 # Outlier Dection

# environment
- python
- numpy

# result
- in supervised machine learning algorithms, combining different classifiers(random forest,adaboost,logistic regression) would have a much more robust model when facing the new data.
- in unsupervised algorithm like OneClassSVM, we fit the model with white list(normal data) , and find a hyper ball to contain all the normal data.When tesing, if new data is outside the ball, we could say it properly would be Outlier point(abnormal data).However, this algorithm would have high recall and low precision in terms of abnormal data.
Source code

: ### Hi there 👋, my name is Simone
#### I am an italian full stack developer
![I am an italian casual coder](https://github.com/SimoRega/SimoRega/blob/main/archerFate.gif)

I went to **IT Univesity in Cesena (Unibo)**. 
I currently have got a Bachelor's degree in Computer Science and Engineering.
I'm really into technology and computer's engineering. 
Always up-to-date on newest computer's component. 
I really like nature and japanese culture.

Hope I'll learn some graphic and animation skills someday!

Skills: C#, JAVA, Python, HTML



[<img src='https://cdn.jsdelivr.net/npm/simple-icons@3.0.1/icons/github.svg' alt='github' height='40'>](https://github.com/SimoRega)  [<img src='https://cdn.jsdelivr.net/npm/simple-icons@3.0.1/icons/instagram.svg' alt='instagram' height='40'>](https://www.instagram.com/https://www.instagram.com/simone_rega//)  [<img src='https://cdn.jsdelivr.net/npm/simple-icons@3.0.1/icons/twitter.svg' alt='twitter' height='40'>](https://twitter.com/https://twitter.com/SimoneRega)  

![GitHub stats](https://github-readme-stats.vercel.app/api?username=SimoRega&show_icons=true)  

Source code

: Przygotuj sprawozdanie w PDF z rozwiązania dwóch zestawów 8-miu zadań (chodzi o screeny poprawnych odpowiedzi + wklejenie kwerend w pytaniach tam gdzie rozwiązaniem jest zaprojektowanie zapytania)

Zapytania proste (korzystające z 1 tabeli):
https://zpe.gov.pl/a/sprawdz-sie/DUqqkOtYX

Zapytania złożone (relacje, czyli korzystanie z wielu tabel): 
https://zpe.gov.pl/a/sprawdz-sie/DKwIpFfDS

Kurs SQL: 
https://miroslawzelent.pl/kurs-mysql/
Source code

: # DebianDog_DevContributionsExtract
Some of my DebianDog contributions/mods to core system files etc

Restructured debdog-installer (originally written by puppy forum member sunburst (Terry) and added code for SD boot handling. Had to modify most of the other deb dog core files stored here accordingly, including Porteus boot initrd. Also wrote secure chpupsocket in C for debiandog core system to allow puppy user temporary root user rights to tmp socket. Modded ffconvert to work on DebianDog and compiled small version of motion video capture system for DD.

++++++++

■ ACTION ITEM: Take the lines from the first line of the listing up to and including the line with "I went to **IT" and give them again exactly.

■ OUTPUT BELOW:
 # Outlier Dection

# environment
- python
- numpy

# result
- in supervised machine learning algorithms, combining different classifiers(random forest,adaboost,logistic regression) would have a much more robust model when facing the new data.
- in unsupervised algorithm like OneClassSVM, we fit the model with white list(normal data) , and find a hyper ball to contain all the normal data.When tesing, if new data is outside the ball, we could say it properly would be Outlier point(abnormal data).However, this algorithm would have high recall and low precision in terms of abnormal data.
Source code

: ### Hi there 👋, my name is Simone
#### I am an italian full stack developer
![I am an italian casual coder](https://github.com/SimoRega/SimoRega/blob/main/archerFate.gif)

I went to **IT Univesity in Cesena (Unibo)**. 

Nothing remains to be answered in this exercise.